→ Your objective: Transcribe the records below. Leave every word as it is.

BEGIN Extracted entries

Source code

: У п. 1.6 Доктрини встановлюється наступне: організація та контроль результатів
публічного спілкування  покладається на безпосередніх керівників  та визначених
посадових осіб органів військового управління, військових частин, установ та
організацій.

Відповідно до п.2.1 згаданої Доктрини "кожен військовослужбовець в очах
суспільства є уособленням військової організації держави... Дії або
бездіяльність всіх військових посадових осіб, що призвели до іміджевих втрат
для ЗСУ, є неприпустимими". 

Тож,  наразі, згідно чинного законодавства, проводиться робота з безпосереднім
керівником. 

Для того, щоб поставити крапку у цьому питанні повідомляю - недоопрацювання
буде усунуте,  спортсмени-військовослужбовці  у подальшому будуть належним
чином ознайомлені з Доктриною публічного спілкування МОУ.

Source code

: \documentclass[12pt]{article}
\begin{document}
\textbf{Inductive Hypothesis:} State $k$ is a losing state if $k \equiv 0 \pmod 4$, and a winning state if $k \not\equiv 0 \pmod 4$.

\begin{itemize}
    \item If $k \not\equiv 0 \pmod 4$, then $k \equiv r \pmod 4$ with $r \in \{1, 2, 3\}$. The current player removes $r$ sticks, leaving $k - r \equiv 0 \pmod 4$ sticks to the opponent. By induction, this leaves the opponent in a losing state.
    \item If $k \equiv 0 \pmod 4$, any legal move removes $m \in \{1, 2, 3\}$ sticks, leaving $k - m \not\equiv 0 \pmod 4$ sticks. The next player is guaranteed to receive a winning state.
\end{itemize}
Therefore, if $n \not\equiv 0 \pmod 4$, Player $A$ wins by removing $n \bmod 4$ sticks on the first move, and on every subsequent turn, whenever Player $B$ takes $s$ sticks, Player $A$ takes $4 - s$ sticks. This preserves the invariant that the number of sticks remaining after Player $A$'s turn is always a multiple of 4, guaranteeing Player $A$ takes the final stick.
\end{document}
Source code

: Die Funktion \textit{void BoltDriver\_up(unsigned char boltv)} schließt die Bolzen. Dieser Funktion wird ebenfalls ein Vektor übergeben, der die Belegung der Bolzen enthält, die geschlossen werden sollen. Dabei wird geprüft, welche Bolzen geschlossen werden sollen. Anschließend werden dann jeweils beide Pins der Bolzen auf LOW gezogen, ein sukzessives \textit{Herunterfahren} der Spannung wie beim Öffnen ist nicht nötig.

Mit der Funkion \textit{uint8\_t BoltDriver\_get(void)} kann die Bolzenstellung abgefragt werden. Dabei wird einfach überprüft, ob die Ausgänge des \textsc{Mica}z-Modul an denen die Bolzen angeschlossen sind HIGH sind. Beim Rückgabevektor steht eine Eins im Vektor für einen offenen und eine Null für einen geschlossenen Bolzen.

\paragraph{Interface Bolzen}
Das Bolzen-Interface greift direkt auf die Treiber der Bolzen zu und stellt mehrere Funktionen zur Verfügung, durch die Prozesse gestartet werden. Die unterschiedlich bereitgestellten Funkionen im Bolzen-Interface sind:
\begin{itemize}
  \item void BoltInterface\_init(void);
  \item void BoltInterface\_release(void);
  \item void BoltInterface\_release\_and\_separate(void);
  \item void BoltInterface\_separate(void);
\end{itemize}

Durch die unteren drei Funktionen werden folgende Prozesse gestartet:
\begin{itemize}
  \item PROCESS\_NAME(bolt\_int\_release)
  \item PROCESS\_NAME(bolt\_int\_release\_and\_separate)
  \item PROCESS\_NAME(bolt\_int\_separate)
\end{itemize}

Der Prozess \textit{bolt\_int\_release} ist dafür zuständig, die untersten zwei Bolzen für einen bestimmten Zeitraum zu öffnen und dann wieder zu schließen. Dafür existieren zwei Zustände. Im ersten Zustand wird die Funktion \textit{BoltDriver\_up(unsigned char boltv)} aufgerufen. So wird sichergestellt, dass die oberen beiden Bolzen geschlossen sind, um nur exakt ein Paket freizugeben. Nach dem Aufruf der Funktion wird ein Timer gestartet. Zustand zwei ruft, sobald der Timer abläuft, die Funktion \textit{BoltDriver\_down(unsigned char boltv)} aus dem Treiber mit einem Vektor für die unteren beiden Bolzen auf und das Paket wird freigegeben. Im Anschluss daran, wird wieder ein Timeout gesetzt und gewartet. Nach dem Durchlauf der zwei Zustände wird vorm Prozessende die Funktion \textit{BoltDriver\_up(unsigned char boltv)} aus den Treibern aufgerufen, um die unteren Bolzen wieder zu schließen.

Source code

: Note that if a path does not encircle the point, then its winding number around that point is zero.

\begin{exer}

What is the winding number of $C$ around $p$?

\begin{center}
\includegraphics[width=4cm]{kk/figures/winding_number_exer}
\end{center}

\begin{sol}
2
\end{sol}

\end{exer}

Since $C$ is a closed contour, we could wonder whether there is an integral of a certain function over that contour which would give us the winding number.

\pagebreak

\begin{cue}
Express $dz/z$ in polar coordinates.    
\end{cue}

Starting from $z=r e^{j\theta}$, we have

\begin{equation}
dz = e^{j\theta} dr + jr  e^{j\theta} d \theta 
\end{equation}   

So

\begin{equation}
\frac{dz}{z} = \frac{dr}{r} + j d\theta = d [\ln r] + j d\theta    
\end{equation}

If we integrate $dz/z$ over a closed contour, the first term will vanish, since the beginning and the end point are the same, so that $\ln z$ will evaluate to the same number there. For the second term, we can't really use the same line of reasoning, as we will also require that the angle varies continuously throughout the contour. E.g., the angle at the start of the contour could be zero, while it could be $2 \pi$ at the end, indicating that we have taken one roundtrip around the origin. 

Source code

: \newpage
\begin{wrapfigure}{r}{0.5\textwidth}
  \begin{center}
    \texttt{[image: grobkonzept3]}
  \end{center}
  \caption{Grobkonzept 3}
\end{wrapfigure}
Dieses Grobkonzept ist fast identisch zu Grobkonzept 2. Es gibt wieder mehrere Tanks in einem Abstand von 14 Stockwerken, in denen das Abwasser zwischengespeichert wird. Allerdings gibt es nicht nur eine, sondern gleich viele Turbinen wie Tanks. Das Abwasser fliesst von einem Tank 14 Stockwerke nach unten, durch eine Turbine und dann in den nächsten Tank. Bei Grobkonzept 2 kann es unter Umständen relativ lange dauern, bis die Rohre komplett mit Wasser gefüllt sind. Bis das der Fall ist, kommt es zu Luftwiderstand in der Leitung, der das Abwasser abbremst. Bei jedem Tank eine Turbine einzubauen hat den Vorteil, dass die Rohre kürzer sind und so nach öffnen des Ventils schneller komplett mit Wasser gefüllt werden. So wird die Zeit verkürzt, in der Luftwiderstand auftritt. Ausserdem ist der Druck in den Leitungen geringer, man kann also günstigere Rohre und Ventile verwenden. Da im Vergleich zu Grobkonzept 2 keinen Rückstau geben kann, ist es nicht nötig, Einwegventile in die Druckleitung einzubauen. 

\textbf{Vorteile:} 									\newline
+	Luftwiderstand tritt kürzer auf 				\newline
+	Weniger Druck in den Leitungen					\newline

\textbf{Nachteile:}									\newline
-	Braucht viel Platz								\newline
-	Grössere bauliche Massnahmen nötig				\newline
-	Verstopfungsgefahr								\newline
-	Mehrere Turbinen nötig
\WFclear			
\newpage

END Extracted entries

→ Result:
Source code

: У п. 1.6 Доктрини встановлюється наступне: організація та контроль результатів
публічного спілкування  покладається на безпосередніх керівників  та визначених
посадових осіб органів військового управління, військових частин, установ та
організацій.

Відповідно до п.2.1 згаданої Доктрини "кожен військовослужбовець в очах
суспільства є уособленням військової організації держави... Дії або
бездіяльність всіх військових посадових осіб, що призвели до іміджевих втрат
для ЗСУ, є неприпустимими". 

Тож,  наразі, згідно чинного законодавства, проводиться робота з безпосереднім
керівником. 

Для того, щоб поставити крапку у цьому питанні повідомляю - недоопрацювання
буде усунуте,  спортсмени-військовослужбовці  у подальшому будуть належним
чином ознайомлені з Доктриною публічного спілкування МОУ.

Source code

: \documentclass[12pt]{article}
\begin{document}
\textbf{Inductive Hypothesis:} State $k$ is a losing state if $k \equiv 0 \pmod 4$, and a winning state if $k \not\equiv 0 \pmod 4$.

\begin{itemize}
    \item If $k \not\equiv 0 \pmod 4$, then $k \equiv r \pmod 4$ with $r \in \{1, 2, 3\}$. The current player removes $r$ sticks, leaving $k - r \equiv 0 \pmod 4$ sticks to the opponent. By induction, this leaves the opponent in a losing state.
    \item If $k \equiv 0 \pmod 4$, any legal move removes $m \in \{1, 2, 3\}$ sticks, leaving $k - m \not\equiv 0 \pmod 4$ sticks. The next player is guaranteed to receive a winning state.
\end{itemize}
Therefore, if $n \not\equiv 0 \pmod 4$, Player $A$ wins by removing $n \bmod 4$ sticks on the first move, and on every subsequent turn, whenever Player $B$ takes $s$ sticks, Player $A$ takes $4 - s$ sticks. This preserves the invariant that the number of sticks remaining after Player $A$'s turn is always a multiple of 4, guaranteeing Player $A$ takes the final stick.
\end{document}
Source code

: Die Funktion \textit{void BoltDriver\_up(unsigned char boltv)} schließt die Bolzen. Dieser Funktion wird ebenfalls ein Vektor übergeben, der die Belegung der Bolzen enthält, die geschlossen werden sollen. Dabei wird geprüft, welche Bolzen geschlossen werden sollen. Anschließend werden dann jeweils beide Pins der Bolzen auf LOW gezogen, ein sukzessives \textit{Herunterfahren} der Spannung wie beim Öffnen ist nicht nötig.

Mit der Funkion \textit{uint8\_t BoltDriver\_get(void)} kann die Bolzenstellung abgefragt werden. Dabei wird einfach überprüft, ob die Ausgänge des \textsc{Mica}z-Modul an denen die Bolzen angeschlossen sind HIGH sind. Beim Rückgabevektor steht eine Eins im Vektor für einen offenen und eine Null für einen geschlossenen Bolzen.

\paragraph{Interface Bolzen}
Das Bolzen-Interface greift direkt auf die Treiber der Bolzen zu und stellt mehrere Funktionen zur Verfügung, durch die Prozesse gestartet werden. Die unterschiedlich bereitgestellten Funkionen im Bolzen-Interface sind:
\begin{itemize}
  \item void BoltInterface\_init(void);
  \item void BoltInterface\_release(void);
  \item void BoltInterface\_release\_and\_separate(void);
  \item void BoltInterface\_separate(void);
\end{itemize}

Durch die unteren drei Funktionen werden folgende Prozesse gestartet:
\begin{itemize}
  \item PROCESS\_NAME(bolt\_int\_release)
  \item PROCESS\_NAME(bolt\_int\_release\_and\_separate)
  \item PROCESS\_NAME(bolt\_int\_separate)
\end{itemize}

Der Prozess \textit{bolt\_int\_release} ist dafür zuständig, die untersten zwei Bolzen für einen bestimmten Zeitraum zu öffnen und dann wieder zu schließen. Dafür existieren zwei Zustände. Im ersten Zustand wird die Funktion \textit{BoltDriver\_up(unsigned char boltv)} aufgerufen. So wird sichergestellt, dass die oberen beiden Bolzen geschlossen sind, um nur exakt ein Paket freizugeben. Nach dem Aufruf der Funktion wird ein Timer gestartet. Zustand zwei ruft, sobald der Timer abläuft, die Funktion \textit{BoltDriver\_down(unsigned char boltv)} aus dem Treiber mit einem Vektor für die unteren beiden Bolzen auf und das Paket wird freigegeben. Im Anschluss daran, wird wieder ein Timeout gesetzt und gewartet. Nach dem Durchlauf der zwei Zustände wird vorm Prozessende die Funktion \textit{BoltDriver\_up(unsigned char boltv)} aus den Treibern aufgerufen, um die unteren Bolzen wieder zu schließen.

Source code

: Note that if a path does not encircle the point, then its winding number around that point is zero.

\begin{exer}

What is the winding number of $C$ around $p$?

\begin{center}
\includegraphics[width=4cm]{kk/figures/winding_number_exer}
\end{center}

\begin{sol}
2
\end{sol}

\end{exer}

Since $C$ is a closed contour, we could wonder whether there is an integral of a certain function over that contour which would give us the winding number.

\pagebreak

\begin{cue}
Express $dz/z$ in polar coordinates.    
\end{cue}

Starting from $z=r e^{j\theta}$, we have

\begin{equation}
dz = e^{j\theta} dr + jr  e^{j\theta} d \theta 
\end{equation}   

So

\begin{equation}
\frac{dz}{z} = \frac{dr}{r} + j d\theta = d [\ln r] + j d\theta    
\end{equation}

If we integrate $dz/z$ over a closed contour, the first term will vanish, since the beginning and the end point are the same, so that $\ln z$ will evaluate to the same number there. For the second term, we can't really use the same line of reasoning, as we will also require that the angle varies continuously throughout the contour. E.g., the angle at the start of the contour could be zero, while it could be $2 \pi$ at the end, indicating that we have taken one roundtrip around the origin. 

Source code

: \newpage
\begin{wrapfigure}{r}{0.5\textwidth}
  \begin{center}
    \texttt{[image: grobkonzept3]}
  \end{center}
  \caption{Grobkonzept 3}
\end{wrapfigure}
Dieses Grobkonzept ist fast identisch zu Grobkonzept 2. Es gibt wieder mehrere Tanks in einem Abstand von 14 Stockwerken, in denen das Abwasser zwischengespeichert wird. Allerdings gibt es nicht nur eine, sondern gleich viele Turbinen wie Tanks. Das Abwasser fliesst von einem Tank 14 Stockwerke nach unten, durch eine Turbine und dann in den nächsten Tank. Bei Grobkonzept 2 kann es unter Umständen relativ lange dauern, bis die Rohre komplett mit Wasser gefüllt sind. Bis das der Fall ist, kommt es zu Luftwiderstand in der Leitung, der das Abwasser abbremst. Bei jedem Tank eine Turbine einzubauen hat den Vorteil, dass die Rohre kürzer sind und so nach öffnen des Ventils schneller komplett mit Wasser gefüllt werden. So wird die Zeit verkürzt, in der Luftwiderstand auftritt. Ausserdem ist der Druck in den Leitungen geringer, man kann also günstigere Rohre und Ventile verwenden. Da im Vergleich zu Grobkonzept 2 keinen Rückstau geben kann, ist es nicht nötig, Einwegventile in die Druckleitung einzubauen. 

\textbf{Vorteile:} 									\newline
+	Luftwiderstand tritt kürzer auf 				\newline
+	Weniger Druck in den Leitungen					\newline

\textbf{Nachteile:}									\newline
-	Braucht viel Platz								\newline
-	Grössere bauliche Massnahmen nötig				\newline
-	Verstopfungsgefahr								\newline
-	Mehrere Turbinen nötig
\WFclear			
\newpage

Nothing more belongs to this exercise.